In-domain data (Chronicling America material) for CLEF HIPE Shared task. More information on the shared task can be found in this paper

‘fr-impresso-hipe-v1-X’

French (historical)

In-domain data (Swiss and Luxembourgish newspapers) for CLEF HIPE Shared task. More information on the shared task can be found in this paper

‘am-X’

Amharic

Based on 6.5m Amharic text corpus crawled from different sources. See this paper and the official GitHub Repository for more information.

‘uk-X’

Ukrainian

Added by @dchaplinsky: Trained with UberText corpus.

So, if you want to load embeddings from the German forward LM model, instantiate the method as follows:

flair_de_forward = FlairEmbeddings('de-forward')

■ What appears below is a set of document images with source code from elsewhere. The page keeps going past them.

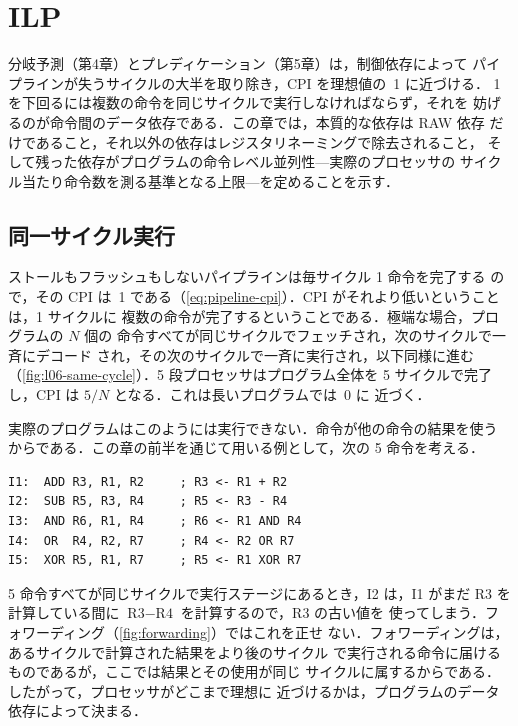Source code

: \documentclass[../main.tex]{subfiles}
\begin{document}
\chapter{ILP}

分岐予測（第4章）とプレディケーション（第5章）は，制御依存によって
パイプラインが失うサイクルの大半を取り除き，CPI を理想値の~1 に近づける．
1 を下回るには複数の命令を同じサイクルで実行しなければならず，それを
妨げるのが命令間のデータ依存である．この章では，本質的な依存は RAW 依存
だけであること，それ以外の依存はレジスタリネーミングで除去されること，
そして残った依存がプログラムの命令レベル並列性---実際のプロセッサの
サイクル当たり命令数を測る基準となる上限---を定めることを示す．

\section{同一サイクル実行}
\label{sec:l06-same-cycle}

ストールもフラッシュもしないパイプラインは毎サイクル 1 命令を完了する
ので，その CPI は~1 である（\cref{eq:pipeline-cpi}）．CPI がそれより低いということは，1 サイクルに
複数の命令が完了するということである．極端な場合，プログラムの $N$ 個の
命令すべてが同じサイクルでフェッチされ，次のサイクルで一斉にデコード
され，その次のサイクルで一斉に実行され，以下同様に進む
（\cref{fig:l06-same-cycle}）．5 段プロセッサはプログラム全体を
5 サイクルで完了し，CPI は $5/N$ となる．これは長いプログラムでは~0 に
近づく．

実際のプログラムはこのようには実行できない．命令が他の命令の結果を使う
からである．この章の前半を通じて用いる例として，次の 5 命令を考える．%
\begin{marginfigure}
  \resizebox{\linewidth}{!}{}
  \caption{理想的な場合．$N$ 個の命令すべてが同じ 5 サイクルで各ステージ
    を通過する．}
  \label{fig:l06-same-cycle}
\end{marginfigure}
\begin{lstlisting}[language={[x86masm]Assembler}, numbers=none]
I1:  ADD R3, R1, R2     ; R3 <- R1 + R2
I2:  SUB R5, R3, R4     ; R5 <- R3 - R4
I3:  AND R6, R1, R4     ; R6 <- R1 AND R4
I4:  OR  R4, R2, R7     ; R4 <- R2 OR R7
I5:  XOR R5, R1, R7     ; R5 <- R1 XOR R7
\end{lstlisting}
5 命令すべてが同じサイクルで実行ステージにあるとき，I2 は，I1 がまだ R3
を計算している間に $\text{R3} - \text{R4}$ を計算するので，R3 の古い値を
使ってしまう．フォワーディング（\cref{fig:forwarding}）ではこれを正せ
ない．フォワーディングは，あるサイクルで計算された結果をより後のサイクル
で実行される命令に届けるものであるが，ここでは結果とその使用が同じ
サイクルに属するからである．したがって，プロセッサがどこまで理想に
近づけるかは，プログラムのデータ依存によって決まる．
\end{document}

And if you want to load embeddings from the Bulgarian backward LM model, instantiate the method as follows:

flair_bg_backward = FlairEmbeddings('bg-backward')

Pooled Flair embeddings#

We also developed a pooled variant of the FlairEmbeddings. These embeddings differ in that they constantly evolve over time, even at prediction time (i.e. after training is complete). This means that the same words in the same sentence at two different points in time may have different embeddings.

PooledFlairEmbeddings manage a ‘global’ representation of each distinct word by using a pooling operation of all past occurences. More details on how this works may be found in Akbik et al. (2019).

You can instantiate and use PooledFlairEmbeddings like FlairEmbeddings:

from flair.embeddings import PooledFlairEmbeddings

# init embedding
flair_embedding_forward = PooledFlairEmbeddings('news-forward')

# create a sentence
sentence = Sentence('The grass is green .')

# embed words in sentence
flair_embedding_forward.embed(sentence)

Note that while we get some of our best results with PooledFlairEmbeddings they are very ineffective memory-wise since they keep past embeddings of all words in memory. In many cases, regular FlairEmbeddings will be nearly as good but with much lower memory requirements.